• _TASK DETAILS_:
Nothing may be left out or changed. Print every entry.
===== DATA SUPPLIED
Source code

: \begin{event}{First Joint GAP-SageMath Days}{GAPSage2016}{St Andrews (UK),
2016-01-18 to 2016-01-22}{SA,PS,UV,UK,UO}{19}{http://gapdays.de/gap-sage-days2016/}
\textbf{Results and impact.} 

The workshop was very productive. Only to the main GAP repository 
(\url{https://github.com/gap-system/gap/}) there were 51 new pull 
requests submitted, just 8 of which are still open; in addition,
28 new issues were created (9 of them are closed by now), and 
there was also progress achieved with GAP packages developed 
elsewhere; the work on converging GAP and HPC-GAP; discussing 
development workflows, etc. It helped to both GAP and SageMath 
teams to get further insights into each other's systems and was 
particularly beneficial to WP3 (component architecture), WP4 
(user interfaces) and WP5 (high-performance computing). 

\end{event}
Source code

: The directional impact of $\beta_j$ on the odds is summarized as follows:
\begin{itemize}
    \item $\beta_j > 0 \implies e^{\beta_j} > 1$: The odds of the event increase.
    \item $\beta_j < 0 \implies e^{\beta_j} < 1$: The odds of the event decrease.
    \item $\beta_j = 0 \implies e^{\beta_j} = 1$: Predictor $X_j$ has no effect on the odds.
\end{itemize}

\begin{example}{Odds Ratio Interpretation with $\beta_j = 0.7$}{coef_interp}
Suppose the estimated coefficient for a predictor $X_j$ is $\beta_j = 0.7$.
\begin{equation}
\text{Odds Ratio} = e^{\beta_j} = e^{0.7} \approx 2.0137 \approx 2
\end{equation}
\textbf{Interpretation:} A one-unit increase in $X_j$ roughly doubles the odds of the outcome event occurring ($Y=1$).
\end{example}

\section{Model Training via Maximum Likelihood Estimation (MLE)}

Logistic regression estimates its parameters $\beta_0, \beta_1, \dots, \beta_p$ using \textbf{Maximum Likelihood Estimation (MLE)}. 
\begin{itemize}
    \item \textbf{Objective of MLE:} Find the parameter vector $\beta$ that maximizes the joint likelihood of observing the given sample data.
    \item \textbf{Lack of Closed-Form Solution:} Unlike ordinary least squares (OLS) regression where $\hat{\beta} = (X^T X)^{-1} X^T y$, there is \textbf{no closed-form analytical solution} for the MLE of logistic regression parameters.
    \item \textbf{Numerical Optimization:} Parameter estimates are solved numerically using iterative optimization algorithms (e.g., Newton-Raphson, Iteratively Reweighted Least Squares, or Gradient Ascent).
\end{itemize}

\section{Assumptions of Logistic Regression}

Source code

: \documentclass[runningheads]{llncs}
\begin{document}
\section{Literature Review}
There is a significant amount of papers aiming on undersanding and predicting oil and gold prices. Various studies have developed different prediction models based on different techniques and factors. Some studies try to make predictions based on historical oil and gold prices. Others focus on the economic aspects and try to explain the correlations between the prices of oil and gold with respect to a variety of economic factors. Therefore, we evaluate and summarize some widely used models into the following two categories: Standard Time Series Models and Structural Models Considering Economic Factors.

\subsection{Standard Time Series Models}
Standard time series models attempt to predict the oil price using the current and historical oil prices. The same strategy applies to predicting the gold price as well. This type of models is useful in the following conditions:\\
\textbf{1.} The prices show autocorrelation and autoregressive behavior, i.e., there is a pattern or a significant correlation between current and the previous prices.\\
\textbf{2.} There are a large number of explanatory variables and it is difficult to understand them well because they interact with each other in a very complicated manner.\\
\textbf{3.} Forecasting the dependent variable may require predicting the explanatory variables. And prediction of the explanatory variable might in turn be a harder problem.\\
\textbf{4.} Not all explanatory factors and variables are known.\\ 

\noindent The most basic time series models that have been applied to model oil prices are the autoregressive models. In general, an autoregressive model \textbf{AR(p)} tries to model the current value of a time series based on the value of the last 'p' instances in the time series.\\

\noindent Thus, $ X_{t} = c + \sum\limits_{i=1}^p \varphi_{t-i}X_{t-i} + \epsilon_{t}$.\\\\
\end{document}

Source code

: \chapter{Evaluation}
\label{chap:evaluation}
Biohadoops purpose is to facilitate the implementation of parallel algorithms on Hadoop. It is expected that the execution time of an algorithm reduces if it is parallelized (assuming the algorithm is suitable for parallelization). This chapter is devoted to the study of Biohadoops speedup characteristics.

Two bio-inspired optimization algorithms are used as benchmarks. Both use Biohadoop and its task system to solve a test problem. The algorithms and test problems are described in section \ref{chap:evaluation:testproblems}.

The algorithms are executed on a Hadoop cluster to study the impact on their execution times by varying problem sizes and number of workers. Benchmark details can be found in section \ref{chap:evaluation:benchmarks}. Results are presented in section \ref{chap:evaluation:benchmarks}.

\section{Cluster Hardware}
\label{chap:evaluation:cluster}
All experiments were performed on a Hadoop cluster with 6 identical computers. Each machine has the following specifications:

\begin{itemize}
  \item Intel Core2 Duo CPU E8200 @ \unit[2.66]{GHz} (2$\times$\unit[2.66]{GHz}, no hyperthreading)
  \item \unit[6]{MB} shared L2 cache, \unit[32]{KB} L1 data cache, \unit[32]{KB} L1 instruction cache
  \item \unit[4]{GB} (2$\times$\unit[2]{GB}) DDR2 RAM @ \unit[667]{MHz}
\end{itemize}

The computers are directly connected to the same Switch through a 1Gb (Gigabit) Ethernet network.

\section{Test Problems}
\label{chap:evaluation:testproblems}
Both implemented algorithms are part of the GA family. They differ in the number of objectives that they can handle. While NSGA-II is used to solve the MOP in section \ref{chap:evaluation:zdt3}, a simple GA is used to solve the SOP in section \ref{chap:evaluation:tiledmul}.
==========
• _ANSWER AREA_:
Source code

: \begin{event}{First Joint GAP-SageMath Days}{GAPSage2016}{St Andrews (UK),
2016-01-18 to 2016-01-22}{SA,PS,UV,UK,UO}{19}{http://gapdays.de/gap-sage-days2016/}
\textbf{Results and impact.} 

The workshop was very productive. Only to the main GAP repository 
(\url{https://github.com/gap-system/gap/}) there were 51 new pull 
requests submitted, just 8 of which are still open; in addition,
28 new issues were created (9 of them are closed by now), and 
there was also progress achieved with GAP packages developed 
elsewhere; the work on converging GAP and HPC-GAP; discussing 
development workflows, etc. It helped to both GAP and SageMath 
teams to get further insights into each other's systems and was 
particularly beneficial to WP3 (component architecture), WP4 
(user interfaces) and WP5 (high-performance computing). 

\end{event}
Source code

: The directional impact of $\beta_j$ on the odds is summarized as follows:
\begin{itemize}
    \item $\beta_j > 0 \implies e^{\beta_j} > 1$: The odds of the event increase.
    \item $\beta_j < 0 \implies e^{\beta_j} < 1$: The odds of the event decrease.
    \item $\beta_j = 0 \implies e^{\beta_j} = 1$: Predictor $X_j$ has no effect on the odds.
\end{itemize}

\begin{example}{Odds Ratio Interpretation with $\beta_j = 0.7$}{coef_interp}
Suppose the estimated coefficient for a predictor $X_j$ is $\beta_j = 0.7$.
\begin{equation}
\text{Odds Ratio} = e^{\beta_j} = e^{0.7} \approx 2.0137 \approx 2
\end{equation}
\textbf{Interpretation:} A one-unit increase in $X_j$ roughly doubles the odds of the outcome event occurring ($Y=1$).
\end{example}

\section{Model Training via Maximum Likelihood Estimation (MLE)}

Logistic regression estimates its parameters $\beta_0, \beta_1, \dots, \beta_p$ using \textbf{Maximum Likelihood Estimation (MLE)}. 
\begin{itemize}
    \item \textbf{Objective of MLE:} Find the parameter vector $\beta$ that maximizes the joint likelihood of observing the given sample data.
    \item \textbf{Lack of Closed-Form Solution:} Unlike ordinary least squares (OLS) regression where $\hat{\beta} = (X^T X)^{-1} X^T y$, there is \textbf{no closed-form analytical solution} for the MLE of logistic regression parameters.
    \item \textbf{Numerical Optimization:} Parameter estimates are solved numerically using iterative optimization algorithms (e.g., Newton-Raphson, Iteratively Reweighted Least Squares, or Gradient Ascent).
\end{itemize}

\section{Assumptions of Logistic Regression}

Source code

: \documentclass[runningheads]{llncs}
\begin{document}
\section{Literature Review}
There is a significant amount of papers aiming on undersanding and predicting oil and gold prices. Various studies have developed different prediction models based on different techniques and factors. Some studies try to make predictions based on historical oil and gold prices. Others focus on the economic aspects and try to explain the correlations between the prices of oil and gold with respect to a variety of economic factors. Therefore, we evaluate and summarize some widely used models into the following two categories: Standard Time Series Models and Structural Models Considering Economic Factors.

\subsection{Standard Time Series Models}
Standard time series models attempt to predict the oil price using the current and historical oil prices. The same strategy applies to predicting the gold price as well. This type of models is useful in the following conditions:\\
\textbf{1.} The prices show autocorrelation and autoregressive behavior, i.e., there is a pattern or a significant correlation between current and the previous prices.\\
\textbf{2.} There are a large number of explanatory variables and it is difficult to understand them well because they interact with each other in a very complicated manner.\\
\textbf{3.} Forecasting the dependent variable may require predicting the explanatory variables. And prediction of the explanatory variable might in turn be a harder problem.\\
\textbf{4.} Not all explanatory factors and variables are known.\\ 

\noindent The most basic time series models that have been applied to model oil prices are the autoregressive models. In general, an autoregressive model \textbf{AR(p)} tries to model the current value of a time series based on the value of the last 'p' instances in the time series.\\

\noindent Thus, $ X_{t} = c + \sum\limits_{i=1}^p \varphi_{t-i}X_{t-i} + \epsilon_{t}$.\\\\
\end{document}

Source code

: \chapter{Evaluation}
\label{chap:evaluation}
Biohadoops purpose is to facilitate the implementation of parallel algorithms on Hadoop. It is expected that the execution time of an algorithm reduces if it is parallelized (assuming the algorithm is suitable for parallelization). This chapter is devoted to the study of Biohadoops speedup characteristics.

Two bio-inspired optimization algorithms are used as benchmarks. Both use Biohadoop and its task system to solve a test problem. The algorithms and test problems are described in section \ref{chap:evaluation:testproblems}.

The algorithms are executed on a Hadoop cluster to study the impact on their execution times by varying problem sizes and number of workers. Benchmark details can be found in section \ref{chap:evaluation:benchmarks}. Results are presented in section \ref{chap:evaluation:benchmarks}.

\section{Cluster Hardware}
\label{chap:evaluation:cluster}
All experiments were performed on a Hadoop cluster with 6 identical computers. Each machine has the following specifications:

\begin{itemize}
  \item Intel Core2 Duo CPU E8200 @ \unit[2.66]{GHz} (2$\times$\unit[2.66]{GHz}, no hyperthreading)
  \item \unit[6]{MB} shared L2 cache, \unit[32]{KB} L1 data cache, \unit[32]{KB} L1 instruction cache
  \item \unit[4]{GB} (2$\times$\unit[2]{GB}) DDR2 RAM @ \unit[667]{MHz}
\end{itemize}

The computers are directly connected to the same Switch through a 1Gb (Gigabit) Ethernet network.

\section{Test Problems}
\label{chap:evaluation:testproblems}
Both implemented algorithms are part of the GA family. They differ in the number of objectives that they can handle. While NSGA-II is used to solve the MOP in section \ref{chap:evaluation:zdt3}, a simple GA is used to solve the SOP in section \ref{chap:evaluation:tiledmul}.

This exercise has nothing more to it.